== Segment start ==
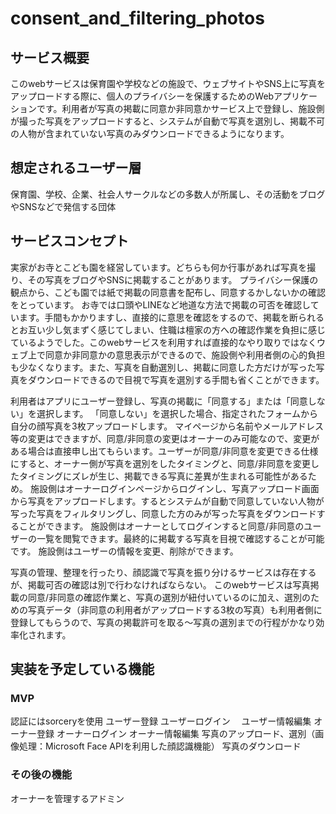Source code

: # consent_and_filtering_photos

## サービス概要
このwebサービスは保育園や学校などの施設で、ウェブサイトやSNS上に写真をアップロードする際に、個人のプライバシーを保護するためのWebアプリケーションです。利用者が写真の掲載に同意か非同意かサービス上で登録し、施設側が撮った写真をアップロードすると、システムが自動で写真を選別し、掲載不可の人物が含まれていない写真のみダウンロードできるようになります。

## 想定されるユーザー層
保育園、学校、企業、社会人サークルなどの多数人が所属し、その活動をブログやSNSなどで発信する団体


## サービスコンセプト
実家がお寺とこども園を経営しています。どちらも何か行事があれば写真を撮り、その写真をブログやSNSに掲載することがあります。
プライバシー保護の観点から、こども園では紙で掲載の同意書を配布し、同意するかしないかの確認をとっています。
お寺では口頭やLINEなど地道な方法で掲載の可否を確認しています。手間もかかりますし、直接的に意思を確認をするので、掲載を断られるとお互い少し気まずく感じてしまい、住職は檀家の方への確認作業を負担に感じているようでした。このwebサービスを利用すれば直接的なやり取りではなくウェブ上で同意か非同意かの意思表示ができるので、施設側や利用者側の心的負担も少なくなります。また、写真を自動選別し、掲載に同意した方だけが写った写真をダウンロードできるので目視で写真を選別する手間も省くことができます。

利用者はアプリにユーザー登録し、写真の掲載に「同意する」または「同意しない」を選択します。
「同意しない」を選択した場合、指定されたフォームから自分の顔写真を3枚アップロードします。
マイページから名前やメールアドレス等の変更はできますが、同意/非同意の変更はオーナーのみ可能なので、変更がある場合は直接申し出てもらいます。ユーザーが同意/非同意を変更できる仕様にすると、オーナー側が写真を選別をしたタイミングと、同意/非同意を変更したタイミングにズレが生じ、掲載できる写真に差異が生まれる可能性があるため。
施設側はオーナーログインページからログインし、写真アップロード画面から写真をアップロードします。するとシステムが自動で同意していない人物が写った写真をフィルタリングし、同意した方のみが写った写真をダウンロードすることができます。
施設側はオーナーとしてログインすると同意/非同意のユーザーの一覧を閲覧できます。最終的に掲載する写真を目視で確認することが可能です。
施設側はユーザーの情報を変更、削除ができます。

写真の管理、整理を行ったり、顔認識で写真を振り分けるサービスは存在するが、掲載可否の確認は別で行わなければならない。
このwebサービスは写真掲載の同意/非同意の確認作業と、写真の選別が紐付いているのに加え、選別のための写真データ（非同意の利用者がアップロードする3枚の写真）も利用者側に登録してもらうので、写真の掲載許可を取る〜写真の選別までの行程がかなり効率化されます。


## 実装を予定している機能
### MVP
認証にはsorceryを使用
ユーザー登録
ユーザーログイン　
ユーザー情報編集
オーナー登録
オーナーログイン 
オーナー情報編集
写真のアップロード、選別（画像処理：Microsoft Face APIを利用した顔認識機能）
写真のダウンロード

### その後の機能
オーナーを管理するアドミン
== Segment end ==
== Segment start ==
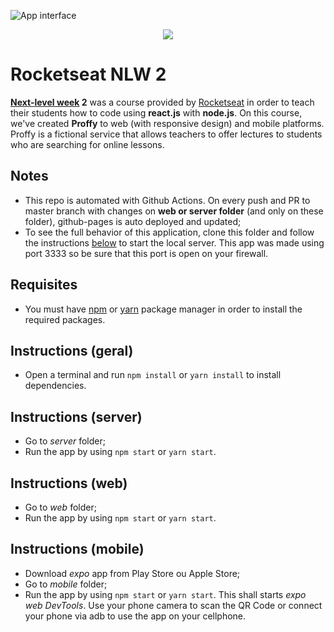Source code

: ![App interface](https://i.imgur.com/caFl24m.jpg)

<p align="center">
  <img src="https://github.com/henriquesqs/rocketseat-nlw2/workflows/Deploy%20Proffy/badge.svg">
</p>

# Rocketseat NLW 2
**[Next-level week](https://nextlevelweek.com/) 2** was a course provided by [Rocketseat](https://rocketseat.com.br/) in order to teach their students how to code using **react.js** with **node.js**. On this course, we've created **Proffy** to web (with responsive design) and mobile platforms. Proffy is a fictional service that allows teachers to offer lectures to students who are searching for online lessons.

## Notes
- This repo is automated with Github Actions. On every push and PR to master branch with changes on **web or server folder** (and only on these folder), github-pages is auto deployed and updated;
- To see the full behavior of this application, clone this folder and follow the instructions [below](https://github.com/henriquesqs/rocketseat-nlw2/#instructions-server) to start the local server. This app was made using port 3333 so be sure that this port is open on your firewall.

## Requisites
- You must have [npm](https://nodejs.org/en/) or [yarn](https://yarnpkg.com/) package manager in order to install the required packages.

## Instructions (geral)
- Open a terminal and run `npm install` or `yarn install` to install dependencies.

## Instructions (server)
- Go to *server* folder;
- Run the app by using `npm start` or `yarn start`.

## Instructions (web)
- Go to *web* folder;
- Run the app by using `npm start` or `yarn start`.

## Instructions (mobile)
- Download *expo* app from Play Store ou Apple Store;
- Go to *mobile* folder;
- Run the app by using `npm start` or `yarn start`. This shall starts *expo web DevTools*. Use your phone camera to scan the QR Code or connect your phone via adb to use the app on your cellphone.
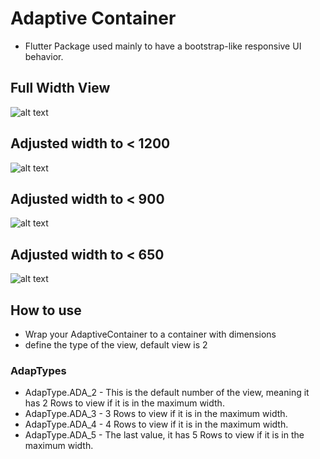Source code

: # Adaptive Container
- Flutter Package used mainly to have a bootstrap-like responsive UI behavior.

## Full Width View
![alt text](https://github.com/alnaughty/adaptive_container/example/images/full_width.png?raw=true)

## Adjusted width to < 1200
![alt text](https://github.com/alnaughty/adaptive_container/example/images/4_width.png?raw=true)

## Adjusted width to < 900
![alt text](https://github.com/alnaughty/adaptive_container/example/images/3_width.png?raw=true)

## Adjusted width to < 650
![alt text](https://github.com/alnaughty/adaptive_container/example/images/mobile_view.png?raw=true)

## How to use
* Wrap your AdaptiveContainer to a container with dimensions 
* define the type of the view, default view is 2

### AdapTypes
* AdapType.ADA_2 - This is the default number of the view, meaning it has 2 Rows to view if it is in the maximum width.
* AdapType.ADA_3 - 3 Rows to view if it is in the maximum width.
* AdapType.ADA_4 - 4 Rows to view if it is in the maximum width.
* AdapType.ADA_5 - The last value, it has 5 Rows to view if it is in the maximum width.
== Segment end ==
== Segment start ==
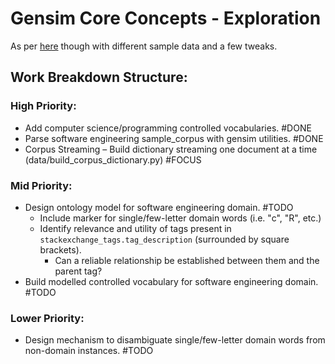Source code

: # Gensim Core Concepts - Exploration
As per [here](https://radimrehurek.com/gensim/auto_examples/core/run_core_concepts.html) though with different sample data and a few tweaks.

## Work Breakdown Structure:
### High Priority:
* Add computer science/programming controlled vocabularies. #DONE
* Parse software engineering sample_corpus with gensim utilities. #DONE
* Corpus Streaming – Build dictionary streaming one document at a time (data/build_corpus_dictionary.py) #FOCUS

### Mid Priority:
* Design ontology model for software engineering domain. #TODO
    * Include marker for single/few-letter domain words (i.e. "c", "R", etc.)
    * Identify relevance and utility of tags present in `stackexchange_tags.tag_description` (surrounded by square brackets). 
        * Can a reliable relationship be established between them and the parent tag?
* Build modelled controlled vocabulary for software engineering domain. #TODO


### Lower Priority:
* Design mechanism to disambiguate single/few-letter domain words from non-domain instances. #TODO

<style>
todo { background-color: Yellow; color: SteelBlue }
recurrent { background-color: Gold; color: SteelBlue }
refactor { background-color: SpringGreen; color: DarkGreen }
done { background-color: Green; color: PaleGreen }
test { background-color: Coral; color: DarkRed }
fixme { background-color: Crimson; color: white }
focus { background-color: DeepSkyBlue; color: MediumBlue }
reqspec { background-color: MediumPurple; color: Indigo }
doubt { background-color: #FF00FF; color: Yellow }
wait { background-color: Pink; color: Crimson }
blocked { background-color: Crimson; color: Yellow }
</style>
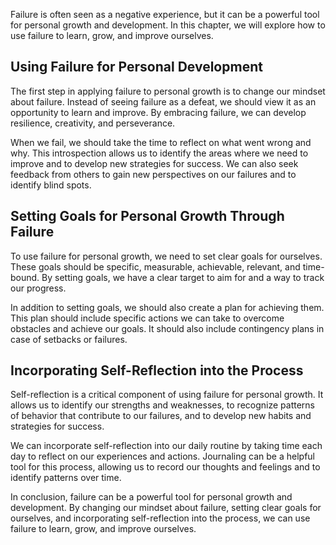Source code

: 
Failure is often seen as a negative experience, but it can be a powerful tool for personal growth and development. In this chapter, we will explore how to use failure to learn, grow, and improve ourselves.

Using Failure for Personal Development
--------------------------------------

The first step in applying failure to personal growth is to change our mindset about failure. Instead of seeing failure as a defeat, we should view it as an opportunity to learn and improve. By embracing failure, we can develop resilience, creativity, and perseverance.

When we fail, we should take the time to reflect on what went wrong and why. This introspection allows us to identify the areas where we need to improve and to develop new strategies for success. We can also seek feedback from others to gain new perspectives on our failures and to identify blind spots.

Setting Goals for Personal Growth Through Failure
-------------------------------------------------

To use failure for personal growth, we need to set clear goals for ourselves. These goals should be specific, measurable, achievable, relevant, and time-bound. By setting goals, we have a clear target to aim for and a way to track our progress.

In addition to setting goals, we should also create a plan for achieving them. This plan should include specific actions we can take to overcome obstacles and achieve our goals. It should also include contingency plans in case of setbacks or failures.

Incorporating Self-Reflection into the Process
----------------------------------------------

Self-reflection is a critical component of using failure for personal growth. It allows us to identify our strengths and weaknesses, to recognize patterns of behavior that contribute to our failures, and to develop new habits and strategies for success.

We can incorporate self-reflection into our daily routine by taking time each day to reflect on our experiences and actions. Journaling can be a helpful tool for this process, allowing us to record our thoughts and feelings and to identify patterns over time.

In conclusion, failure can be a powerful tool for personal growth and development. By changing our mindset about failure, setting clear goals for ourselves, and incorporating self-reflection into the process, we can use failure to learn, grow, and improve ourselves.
== Segment end ==
— Task statement —
Print, from the entries above, the line with "## 想定されるユーザー層", the line with "オーナーを管理するアドミン" and all lines between them, exactly and with nothing else.

— Exercise result —
## 想定されるユーザー層
保育園、学校、企業、社会人サークルなどの多数人が所属し、その活動をブログやSNSなどで発信する団体


## サービスコンセプト
実家がお寺とこども園を経営しています。どちらも何か行事があれば写真を撮り、その写真をブログやSNSに掲載することがあります。
プライバシー保護の観点から、こども園では紙で掲載の同意書を配布し、同意するかしないかの確認をとっています。
お寺では口頭やLINEなど地道な方法で掲載の可否を確認しています。手間もかかりますし、直接的に意思を確認をするので、掲載を断られるとお互い少し気まずく感じてしまい、住職は檀家の方への確認作業を負担に感じているようでした。このwebサービスを利用すれば直接的なやり取りではなくウェブ上で同意か非同意かの意思表示ができるので、施設側や利用者側の心的負担も少なくなります。また、写真を自動選別し、掲載に同意した方だけが写った写真をダウンロードできるので目視で写真を選別する手間も省くことができます。

利用者はアプリにユーザー登録し、写真の掲載に「同意する」または「同意しない」を選択します。
「同意しない」を選択した場合、指定されたフォームから自分の顔写真を3枚アップロードします。
マイページから名前やメールアドレス等の変更はできますが、同意/非同意の変更はオーナーのみ可能なので、変更がある場合は直接申し出てもらいます。ユーザーが同意/非同意を変更できる仕様にすると、オーナー側が写真を選別をしたタイミングと、同意/非同意を変更したタイミングにズレが生じ、掲載できる写真に差異が生まれる可能性があるため。
施設側はオーナーログインページからログインし、写真アップロード画面から写真をアップロードします。するとシステムが自動で同意していない人物が写った写真をフィルタリングし、同意した方のみが写った写真をダウンロードすることができます。
施設側はオーナーとしてログインすると同意/非同意のユーザーの一覧を閲覧できます。最終的に掲載する写真を目視で確認することが可能です。
施設側はユーザーの情報を変更、削除ができます。

写真の管理、整理を行ったり、顔認識で写真を振り分けるサービスは存在するが、掲載可否の確認は別で行わなければならない。
このwebサービスは写真掲載の同意/非同意の確認作業と、写真の選別が紐付いているのに加え、選別のための写真データ（非同意の利用者がアップロードする3枚の写真）も利用者側に登録してもらうので、写真の掲載許可を取る〜写真の選別までの行程がかなり効率化されます。


## 実装を予定している機能
### MVP
認証にはsorceryを使用
ユーザー登録
ユーザーログイン　
ユーザー情報編集
オーナー登録
オーナーログイン 
オーナー情報編集
写真のアップロード、選別（画像処理：Microsoft Face APIを利用した顔認識機能）
写真のダウンロード

### その後の機能
オーナーを管理するアドミン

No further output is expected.